YOUR GOAL: What is needed is each line of the data below that holds the string "since".

DATA SUPPLIED:

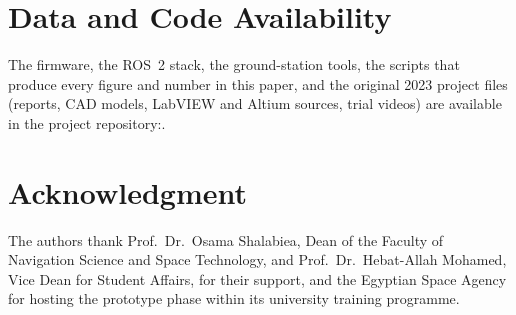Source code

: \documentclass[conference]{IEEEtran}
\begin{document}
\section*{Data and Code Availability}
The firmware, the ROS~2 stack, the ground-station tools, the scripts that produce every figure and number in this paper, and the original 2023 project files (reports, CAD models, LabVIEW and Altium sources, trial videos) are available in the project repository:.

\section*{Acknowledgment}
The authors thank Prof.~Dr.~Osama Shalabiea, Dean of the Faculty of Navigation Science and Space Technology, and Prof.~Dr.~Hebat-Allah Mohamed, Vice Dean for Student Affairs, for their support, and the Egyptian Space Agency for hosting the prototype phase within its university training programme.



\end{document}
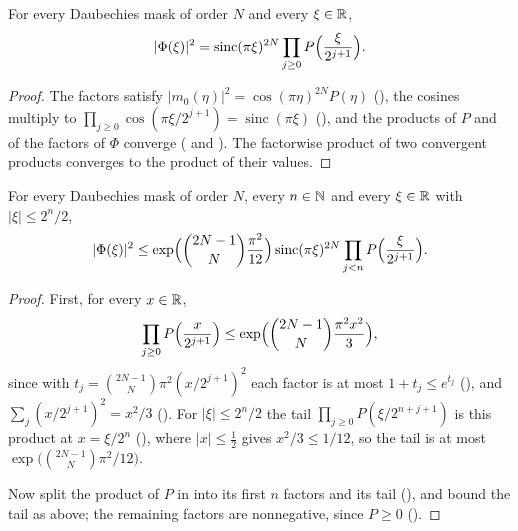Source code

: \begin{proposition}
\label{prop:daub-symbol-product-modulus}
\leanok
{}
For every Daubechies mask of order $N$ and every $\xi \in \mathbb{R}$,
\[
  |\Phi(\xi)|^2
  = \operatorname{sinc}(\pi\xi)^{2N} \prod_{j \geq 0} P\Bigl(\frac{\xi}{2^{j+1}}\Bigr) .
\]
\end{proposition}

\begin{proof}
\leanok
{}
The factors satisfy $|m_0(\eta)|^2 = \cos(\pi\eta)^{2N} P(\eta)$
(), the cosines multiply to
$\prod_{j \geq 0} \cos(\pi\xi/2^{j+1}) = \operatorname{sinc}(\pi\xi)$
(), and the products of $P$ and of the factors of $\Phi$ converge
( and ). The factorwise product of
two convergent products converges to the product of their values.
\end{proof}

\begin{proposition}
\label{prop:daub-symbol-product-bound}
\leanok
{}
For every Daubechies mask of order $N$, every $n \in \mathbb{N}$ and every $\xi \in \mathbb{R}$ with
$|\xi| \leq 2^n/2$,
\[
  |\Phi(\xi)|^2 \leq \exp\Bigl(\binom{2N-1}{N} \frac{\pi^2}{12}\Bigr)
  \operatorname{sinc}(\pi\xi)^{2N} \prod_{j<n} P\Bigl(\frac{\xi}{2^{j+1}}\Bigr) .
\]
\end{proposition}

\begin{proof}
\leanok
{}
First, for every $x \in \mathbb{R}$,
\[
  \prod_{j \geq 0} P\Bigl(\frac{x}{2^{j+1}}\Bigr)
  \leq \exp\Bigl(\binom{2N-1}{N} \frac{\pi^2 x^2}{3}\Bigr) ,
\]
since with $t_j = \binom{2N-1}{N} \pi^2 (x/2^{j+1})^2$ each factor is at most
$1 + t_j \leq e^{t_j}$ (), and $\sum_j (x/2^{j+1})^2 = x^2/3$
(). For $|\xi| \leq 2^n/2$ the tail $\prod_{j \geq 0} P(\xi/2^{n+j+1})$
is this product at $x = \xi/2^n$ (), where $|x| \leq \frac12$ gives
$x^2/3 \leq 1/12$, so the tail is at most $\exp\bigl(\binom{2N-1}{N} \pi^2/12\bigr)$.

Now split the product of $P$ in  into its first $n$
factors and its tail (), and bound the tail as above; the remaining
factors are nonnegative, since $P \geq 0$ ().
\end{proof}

SOLUTION FOR THIS EXERCISE:
since with $t_j = \binom{2N-1}{N} \pi^2 (x/2^{j+1})^2$ each factor is at most
factors are nonnegative, since $P \geq 0$ ().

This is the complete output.